Stoya™
Shannon Bell and “Fast Feminism”

Shannon Bell’s 2010 book ”Fast Feminism” had me at the beginning of the second paragraph when she stated that she never writes about anything she hasn’t done. I really admire that desire to authentically experience things before forming and expressing opinions on them, especially coming from someone in academia.

Thirty-seven pages in, I realized that I had seen this woman’s writing before. I’d seen it in “Jane Sexes It Up” at 15 when I was still in the early stages of forming my own view of my self and body, separate from my second-wave feminist mother’s ideas of women and sexuality.

“Yes mom, I’m very happy that you fought for my rights to get an abortion if I need to and have access to various kinds of birth control. But, um, isn’t the point of all that to be able to have sex when I want and with whoever I want? Even if there’s a phallus involved sometimes? Maybe even a flesh and blood one that’s attached to a man?”

A couple of years later, Tony Ward (the man who took the photograph used on the cover of “Jane Sexes It Up”) and I met at a coffee shop in Philadelphia to discuss working together. He showed me some nicely lit photographs of pretty models, I declined saying I wasn’t sure how I felt about posing nude yet. If I’d known he was the person behind the cover of one of the most influential books of my adolescence, I’d have been naked before he could get the lighting gear set up - armpit hair and all.

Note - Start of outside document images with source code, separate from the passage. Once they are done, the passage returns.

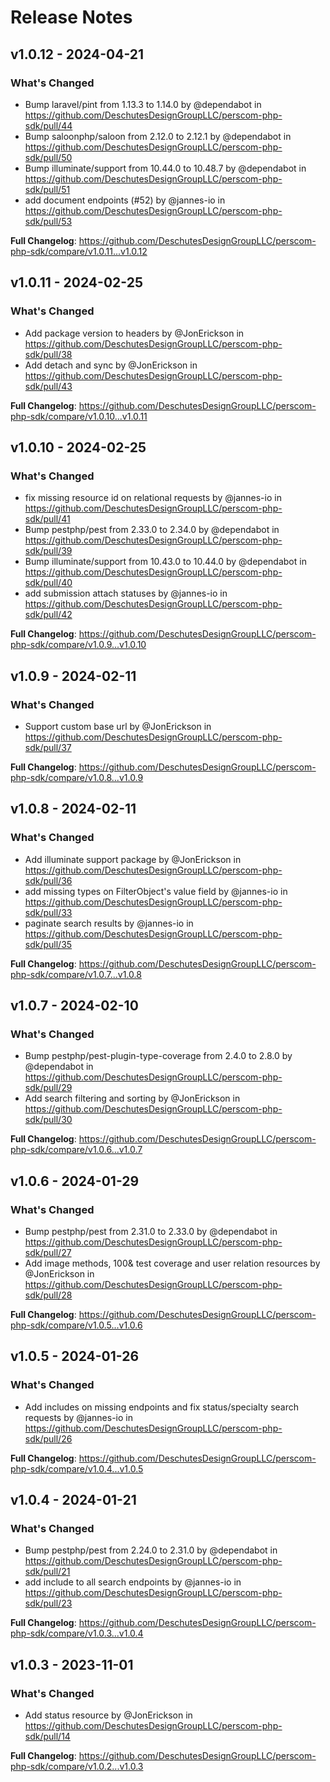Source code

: # Release Notes

## v1.0.12 - 2024-04-21

### What's Changed

* Bump laravel/pint from 1.13.3 to 1.14.0 by @dependabot in https://github.com/DeschutesDesignGroupLLC/perscom-php-sdk/pull/44
* Bump saloonphp/saloon from 2.12.0 to 2.12.1 by @dependabot in https://github.com/DeschutesDesignGroupLLC/perscom-php-sdk/pull/50
* Bump illuminate/support from 10.44.0 to 10.48.7 by @dependabot in https://github.com/DeschutesDesignGroupLLC/perscom-php-sdk/pull/51
* add document endpoints (#52) by @jannes-io in https://github.com/DeschutesDesignGroupLLC/perscom-php-sdk/pull/53

**Full Changelog**: https://github.com/DeschutesDesignGroupLLC/perscom-php-sdk/compare/v1.0.11...v1.0.12

## v1.0.11 - 2024-02-25

### What's Changed

* Add package version to headers by @JonErickson in https://github.com/DeschutesDesignGroupLLC/perscom-php-sdk/pull/38
* Add detach and sync by @JonErickson in https://github.com/DeschutesDesignGroupLLC/perscom-php-sdk/pull/43

**Full Changelog**: https://github.com/DeschutesDesignGroupLLC/perscom-php-sdk/compare/v1.0.10...v1.0.11

## v1.0.10 - 2024-02-25

### What's Changed

* fix missing resource id on relational requests by @jannes-io in https://github.com/DeschutesDesignGroupLLC/perscom-php-sdk/pull/41
* Bump pestphp/pest from 2.33.0 to 2.34.0 by @dependabot in https://github.com/DeschutesDesignGroupLLC/perscom-php-sdk/pull/39
* Bump illuminate/support from 10.43.0 to 10.44.0 by @dependabot in https://github.com/DeschutesDesignGroupLLC/perscom-php-sdk/pull/40
* add submission attach statuses by @jannes-io in https://github.com/DeschutesDesignGroupLLC/perscom-php-sdk/pull/42

**Full Changelog**: https://github.com/DeschutesDesignGroupLLC/perscom-php-sdk/compare/v1.0.9...v1.0.10

## v1.0.9 - 2024-02-11

### What's Changed

* Support custom base url by @JonErickson in https://github.com/DeschutesDesignGroupLLC/perscom-php-sdk/pull/37

**Full Changelog**: https://github.com/DeschutesDesignGroupLLC/perscom-php-sdk/compare/v1.0.8...v1.0.9

## v1.0.8 - 2024-02-11

### What's Changed

* Add illuminate support package by @JonErickson in https://github.com/DeschutesDesignGroupLLC/perscom-php-sdk/pull/36
* add missing types on FilterObject's value field by @jannes-io in https://github.com/DeschutesDesignGroupLLC/perscom-php-sdk/pull/33
* paginate search results by @jannes-io in https://github.com/DeschutesDesignGroupLLC/perscom-php-sdk/pull/35

**Full Changelog**: https://github.com/DeschutesDesignGroupLLC/perscom-php-sdk/compare/v1.0.7...v1.0.8

## v1.0.7 - 2024-02-10

### What's Changed

* Bump pestphp/pest-plugin-type-coverage from 2.4.0 to 2.8.0 by @dependabot in https://github.com/DeschutesDesignGroupLLC/perscom-php-sdk/pull/29
* Add search filtering and sorting by @JonErickson in https://github.com/DeschutesDesignGroupLLC/perscom-php-sdk/pull/30

**Full Changelog**: https://github.com/DeschutesDesignGroupLLC/perscom-php-sdk/compare/v1.0.6...v1.0.7

## v1.0.6 - 2024-01-29

### What's Changed

* Bump pestphp/pest from 2.31.0 to 2.33.0 by @dependabot in https://github.com/DeschutesDesignGroupLLC/perscom-php-sdk/pull/27
* Add image methods, 100& test coverage and user relation resources by @JonErickson in https://github.com/DeschutesDesignGroupLLC/perscom-php-sdk/pull/28

**Full Changelog**: https://github.com/DeschutesDesignGroupLLC/perscom-php-sdk/compare/v1.0.5...v1.0.6

## v1.0.5 - 2024-01-26

### What's Changed

* Add includes on missing endpoints and fix status/specialty search requests by @jannes-io in https://github.com/DeschutesDesignGroupLLC/perscom-php-sdk/pull/26

**Full Changelog**: https://github.com/DeschutesDesignGroupLLC/perscom-php-sdk/compare/v1.0.4...v1.0.5

## v1.0.4 - 2024-01-21

### What's Changed

* Bump pestphp/pest from 2.24.0 to 2.31.0 by @dependabot in https://github.com/DeschutesDesignGroupLLC/perscom-php-sdk/pull/21
* add include to all search endpoints by @jannes-io in https://github.com/DeschutesDesignGroupLLC/perscom-php-sdk/pull/23

**Full Changelog**: https://github.com/DeschutesDesignGroupLLC/perscom-php-sdk/compare/v1.0.3...v1.0.4

## v1.0.3 - 2023-11-01

### What's Changed

- Add status resource by @JonErickson in https://github.com/DeschutesDesignGroupLLC/perscom-php-sdk/pull/14

**Full Changelog**: https://github.com/DeschutesDesignGroupLLC/perscom-php-sdk/compare/v1.0.2...v1.0.3
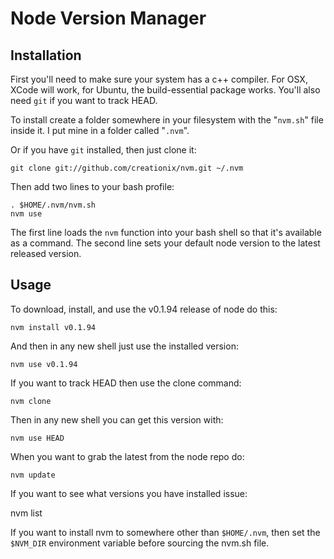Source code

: # Node Version Manager

## Installation

First you'll need to make sure your system has a c++ compiler.  For OSX, XCode will work, for Ubuntu, the build-essential package works.  You'll also need `git` if you want to track HEAD.

To install create a folder somewhere in your filesystem with the "`nvm.sh`" file inside it.  I put mine in a folder called "`.nvm`".

Or if you have `git` installed, then just clone it:

    git clone git://github.com/creationix/nvm.git ~/.nvm

Then add two lines to your bash profile:

    . $HOME/.nvm/nvm.sh
    nvm use

The first line loads the `nvm` function into your bash shell so that it's available as a command.  The second line sets your default node version to the latest released version.

## Usage

To download, install, and use the v0.1.94 release of node do this:

    nvm install v0.1.94

And then in any new shell just use the installed version:

    nvm use v0.1.94

If you want to track HEAD then use the clone command:

    nvm clone

Then in any new shell you can get this version with:

    nvm use HEAD

When you want to grab the latest from the node repo do:

    nvm update

If you want to see what versions you have installed issue:

   nvm list

If you want to install nvm to somewhere other than `$HOME/.nvm`, then set the `$NVM_DIR` environment variable before sourcing the nvm.sh file.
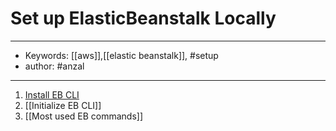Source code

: # Set up ElasticBeanstalk Locally
---
- Keywords: [[aws]],[[elastic beanstalk]], #setup
- author: #anzal
---
1. [Install EB CLI](https://docs.aws.amazon.com/elasticbeanstalk/latest/dg/eb-cli3-install-osx.html)
2. [[Initialize EB CLI]]
3. [[Most used EB commands]]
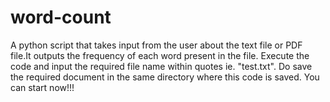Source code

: # word-count
A python script that takes input from the user about the text file or PDF file.It outputs the frequency of each word present in the file. 
Execute the code and input the required file name within quotes ie. "test.txt".
Do save the required document in the same directory where this code is saved.
You can start now!!!
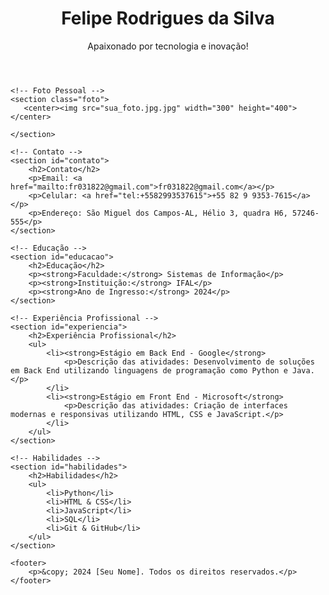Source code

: <!DOCTYPE html>
<html lang="pt-br">
<head>
    <meta charset="UTF-8">
    <meta name="viewport" content="width=device-width, initial-scale=1.0">
    <title>meu curriculo</title>
    <link rel="stylesheet" href="styles.css">
</head>
<body>
    <!-- Cabeçalho -->
    <header>
        <h1>Felipe Rodrigues da Silva</h1>
        <p>Apaixonado por tecnologia e inovação!</p>
    </header>

    <!-- Foto Pessoal -->
    <section class="foto">
       <center><img src="sua_foto.jpg.jpg" width="300" height="400"></center>
        
    </section>

    <!-- Contato -->
    <section id="contato">
        <h2>Contato</h2>
        <p>Email: <a href="mailto:fr031822@gmail.com">fr031822@gmail.com</a></p>
        <p>Celular: <a href="tel:+5582993537615">+55 82 9 9353-7615</a></p>
        <p>Endereço: São Miguel dos Campos-AL, Hélio 3, quadra H6, 57246-555</p>
    </section>

    <!-- Educação -->
    <section id="educacao">
        <h2>Educação</h2>
        <p><strong>Faculdade:</strong> Sistemas de Informação</p>
        <p><strong>Instituição:</strong> IFAL</p>
        <p><strong>Ano de Ingresso:</strong> 2024</p>
    </section>

    <!-- Experiência Profissional -->
    <section id="experiencia">
        <h2>Experiência Profissional</h2>
        <ul>
            <li><strong>Estágio em Back End - Google</strong>
                <p>Descrição das atividades: Desenvolvimento de soluções em Back End utilizando linguagens de programação como Python e Java.</p>
            </li>
            <li><strong>Estágio em Front End - Microsoft</strong>
                <p>Descrição das atividades: Criação de interfaces modernas e responsivas utilizando HTML, CSS e JavaScript.</p>
            </li>
        </ul>
    </section>

    <!-- Habilidades -->
    <section id="habilidades">
        <h2>Habilidades</h2>
        <ul>
            <li>Python</li>
            <li>HTML & CSS</li>
            <li>JavaScript</li>
            <li>SQL</li>
            <li>Git & GitHub</li>
        </ul>
    </section>

    <footer>
        <p>&copy; 2024 [Seu Nome]. Todos os direitos reservados.</p>
    </footer>
</body>
</html>
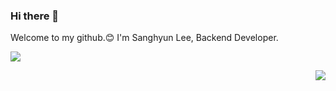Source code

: ### Hi there 👋

<!--
**kimkuan/kimkuan** is a ✨ _special_ ✨ repository because its `README.md` (this file) appears on your GitHub profile.

Here are some ideas to get you started:

- 🔭 I’m currently working on ...
- 🌱 I’m currently learning ...
- 👯 I’m looking to collaborate on ...
- 🤔 I’m looking for help with ...
- 💬 Ask me about ...
- 📫 How to reach me: ...
- 😄 Pronouns: ...
- ⚡ Fun fact: ...
-->

Welcome to my github.😊
I'm Sanghyun Lee, Backend Developer.

<a href="#" target="_blank"><img src="https://img.shields.io/badge/Velog-20c997?style=flat-square&logo=Vimeo&logoColor=white"/></a>



<img align='right' src="http://mazassumnida.wtf/api/v2/generate_badge?boj=zxd46">
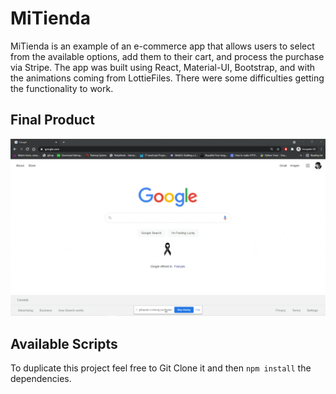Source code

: # MiTienda

MiTienda is an example of an e-commerce app that allows users to select from the available options, add them to their cart, and process the purchase via Stripe. The app was built using React, Material-UI, Bootstrap, and with the animations coming from LottieFiles. There were some difficulties getting the functionality to work.

## Final Product

![Alt Text](MiTienda.gif)

## Available Scripts

To duplicate this project feel free to Git Clone it and then `npm install` the dependencies. 
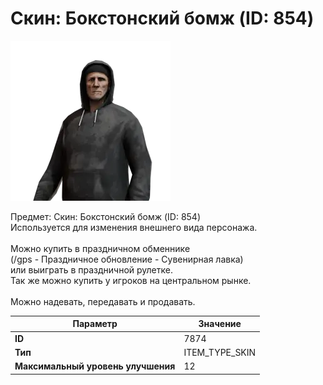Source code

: # Скин: Бокстонский бомж (ID: 854)

![Item Image](../img/7874.webp?raw=true)

Предмет: Скин: Бокстонский бомж (ID: 854)<br>Используется для изменения внешнего вида персонажа.<br><br>Можно купить в праздничном обменнике<br>(/gps - Праздничное обновление - Сувенирная лавка)<br>или выиграть в праздничной рулетке.<br>Так же можно купить у игроков на центральном рынке.<br><br>Можно надевать, передавать и продавать.


| Параметр | Значение |
|----------|----------|
| **ID** | 7874 |
| **Тип** | ITEM_TYPE_SKIN |
| **Максимальный уровень улучшения** | 12 |

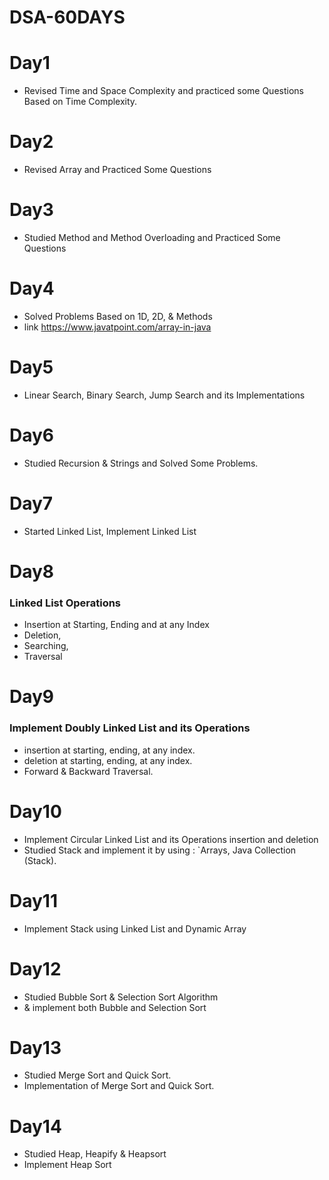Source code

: # DSA-60DAYS
# Day1
* Revised Time and Space Complexity and practiced some Questions Based on Time Complexity.
# Day2
* Revised Array and Practiced Some Questions
# Day3
* Studied Method and Method Overloading and Practiced Some Questions
# Day4
* Solved Problems Based on 1D, 2D, & Methods
* link https://www.javatpoint.com/array-in-java
# Day5
* Linear Search, Binary Search, Jump Search and its Implementations
# Day6
* Studied Recursion & Strings and Solved Some Problems.
# Day7
* Started Linked List, Implement Linked List 
# Day8
### Linked List Operations
* Insertion at Starting, Ending and at any Index
* Deletion,  
* Searching, 
* Traversal 
# Day9
### Implement Doubly Linked List and its Operations
* insertion at starting, ending, at any index. 
* deletion at starting, ending, at any index. 
* Forward & Backward Traversal. 
# Day10
* Implement Circular Linked List and its Operations insertion and deletion
* Studied Stack and implement it by using : `Arrays, Java Collection (Stack).
# Day11
* Implement Stack using Linked List and Dynamic Array
# Day12
* Studied Bubble Sort & Selection Sort Algorithm
* & implement both Bubble and Selection Sort
# Day13
* Studied Merge Sort and Quick Sort.
* Implementation of Merge Sort and Quick Sort.
# Day14
* Studied Heap, Heapify & Heapsort
* Implement Heap Sort

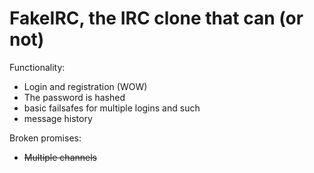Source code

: # FakeIRC, the IRC clone that can (or not)

Functionality:

- Login and registration (WOW)
- The password is hashed
- basic failsafes for multiple logins and such
- message history

Broken promises:

- ~~Multiple channels~~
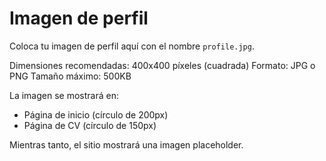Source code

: # Imagen de perfil

Coloca tu imagen de perfil aquí con el nombre `profile.jpg`.

Dimensiones recomendadas: 400x400 píxeles (cuadrada)
Formato: JPG o PNG
Tamaño máximo: 500KB

La imagen se mostrará en:
- Página de inicio (círculo de 200px)
- Página de CV (círculo de 150px)

Mientras tanto, el sitio mostrará una imagen placeholder.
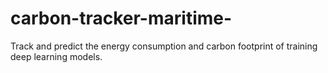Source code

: # carbon-tracker-maritime-
Track and predict the energy consumption and carbon footprint of training deep learning models.
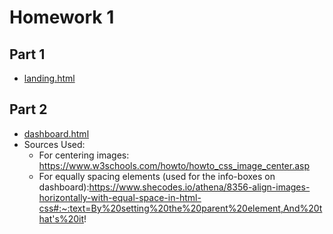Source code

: # Homework 1
## Part 1
- [landing.html](https://github.ncsu.edu/engr-csc342/csc342-2024Spring-orcarson/blob/f8b3750f6b26362510b9c7428b6b5084986dba63/Homework1/Part1/landing.html)
## Part 2
- [dashboard.html](https://github.ncsu.edu/engr-csc342/csc342-2024Spring-orcarson/blob/f8b3750f6b26362510b9c7428b6b5084986dba63/Homework1/Part2/dashboard.html)
- Sources Used:
  - For centering images: https://www.w3schools.com/howto/howto_css_image_center.asp
  - For equally spacing elements (used for the info-boxes on dashboard):https://www.shecodes.io/athena/8356-align-images-horizontally-with-equal-space-in-html-css#:~:text=By%20setting%20the%20parent%20element,And%20that's%20it!
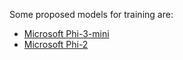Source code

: Some proposed models for training are:
* [Microsoft Phi-3-mini](https://huggingface.co/microsoft/Phi-3-mini-4k-instruct)
* [Microsoft Phi-2](https://ollama.com/library/phi)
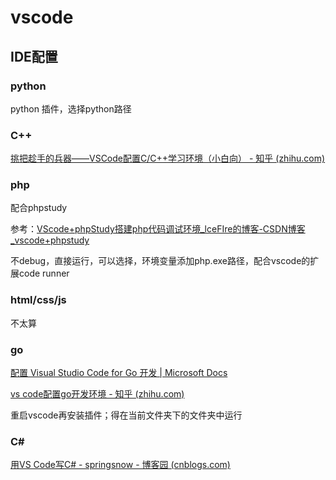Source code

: # vscode


## IDE配置

### python

python 插件，选择python路径

### C++

[挑把趁手的兵器——VSCode配置C/C++学习环境（小白向） - 知乎 (zhihu.com)](https://zhuanlan.zhihu.com/p/147366852)

### php

配合phpstudy

参考：[VScode+phpStudy搭建php代码调试环境_lceFIre的博客-CSDN博客_vscode+phpstudy](https://blog.csdn.net/weixin_44937674/article/details/104696857)

不debug，直接运行，可以选择，环境变量添加php.exe路径，配合vscode的扩展code runner

### html/css/js

不太算

### go

[配置 Visual Studio Code for Go 开发 | Microsoft Docs](https://docs.microsoft.com/zh-cn/azure/developer/go/configure-visual-studio-code)

[vs code配置go开发环境 - 知乎 (zhihu.com)](https://zhuanlan.zhihu.com/p/262984879)

重启vscode再安装插件；得在当前文件夹下的文件夹中运行



### C#

[用VS Code写C# - springsnow - 博客园 (cnblogs.com)](https://www.cnblogs.com/springsnow/p/12881499.html)
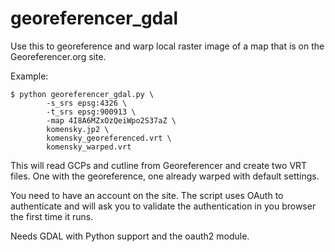 georeferencer_gdal
==================

Use this to georeference and warp local raster image of a map
that is on the Georeferencer.org site.

Example:

    $ python georeferencer_gdal.py \
            -s_srs epsg:4326 \
            -t_srs epsg:900913 \
            -map 4I8A6MZxOzQeiWpo2S37aZ \
            komensky.jp2 \
            komensky_georeferenced.vrt \
            komensky_warped.vrt

This will read GCPs and cutline from Georeferencer and create
two VRT files. One with the georeference, one already warped
with default settings.

You need to have an account on the site. The script uses OAuth
to authenticate and will ask you to validate the authentication
in you browser the first time it runs.

Needs GDAL with Python support and the oauth2 module.
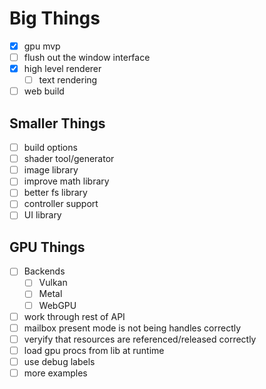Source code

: # Big Things
- [X] gpu mvp
- [ ] flush out the window interface
- [X] high level renderer
    - [ ] text rendering
- [ ] web build

## Smaller Things
- [ ] build options
- [ ] shader tool/generator
- [ ] image library
- [ ] improve math library
- [ ] better fs library
- [ ] controller support
- [ ] UI library

## GPU Things
- [ ] Backends
    - [ ] Vulkan
    - [ ] Metal
    - [ ] WebGPU
- [ ] work through rest of API
- [ ] mailbox present mode is not being handles correctly
- [ ] veryify that resources are referenced/released correctly
- [ ] load gpu procs from lib at runtime
- [ ] use debug labels
- [ ] more examples
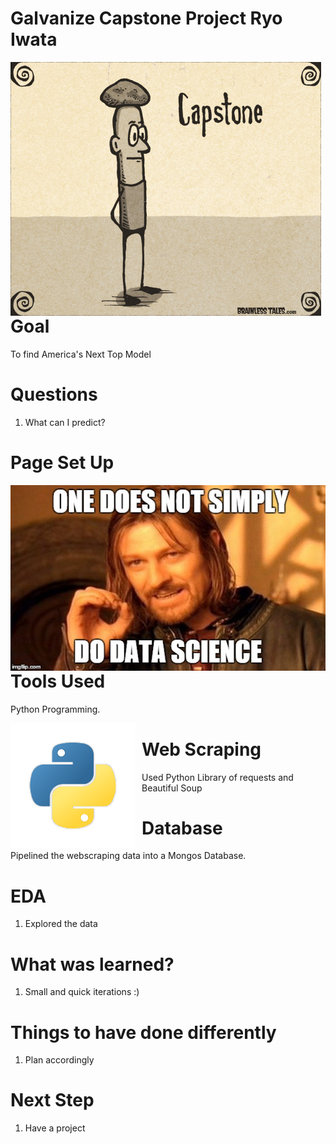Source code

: # Galvanize Capstone Project Ryo Iwata

<img src="./images/capstone.jpg"
     alt="Markdown Monster icon"
     style="float: left; margin-right: 10px;" />

# Goal

To find America's Next Top Model


# Questions

1. What can I predict? 

# Page Set Up
<img src="./images/owze6.jpg"
     alt="Markdown Monster icon"
     style="float: left; margin-right: 10px;" />

# Tools Used

Python Programming.

<img src="./images/opengraph-icon-200x200.png"
     alt="Markdown Monster icon"
     style="float: left; margin-right: 10px;" />

# Web Scraping
Used Python Library of requests and Beautiful Soup

# Database
Pipelined the webscraping data into a Mongos Database.

# EDA
1. Explored the data

# What was learned?
1. Small and quick iterations :)

# Things to have done differently
1. Plan accordingly

# Next Step
1. Have a project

Here I am, having gotten naked in front of lots of cameras, looking at the last chapter of “Fast Feminism” in which Shannon Bell says that she believes we get to choose our mothers and discusses her own. I don’t know if I chose my mother, but despite our differences over my career I wouldn’t trade mine for the world. She raised me in an environment where I could learn about and do anything I was interested in. Even if what I’m doing now involves lots of high heels and heated debates with her over the exploitation of women.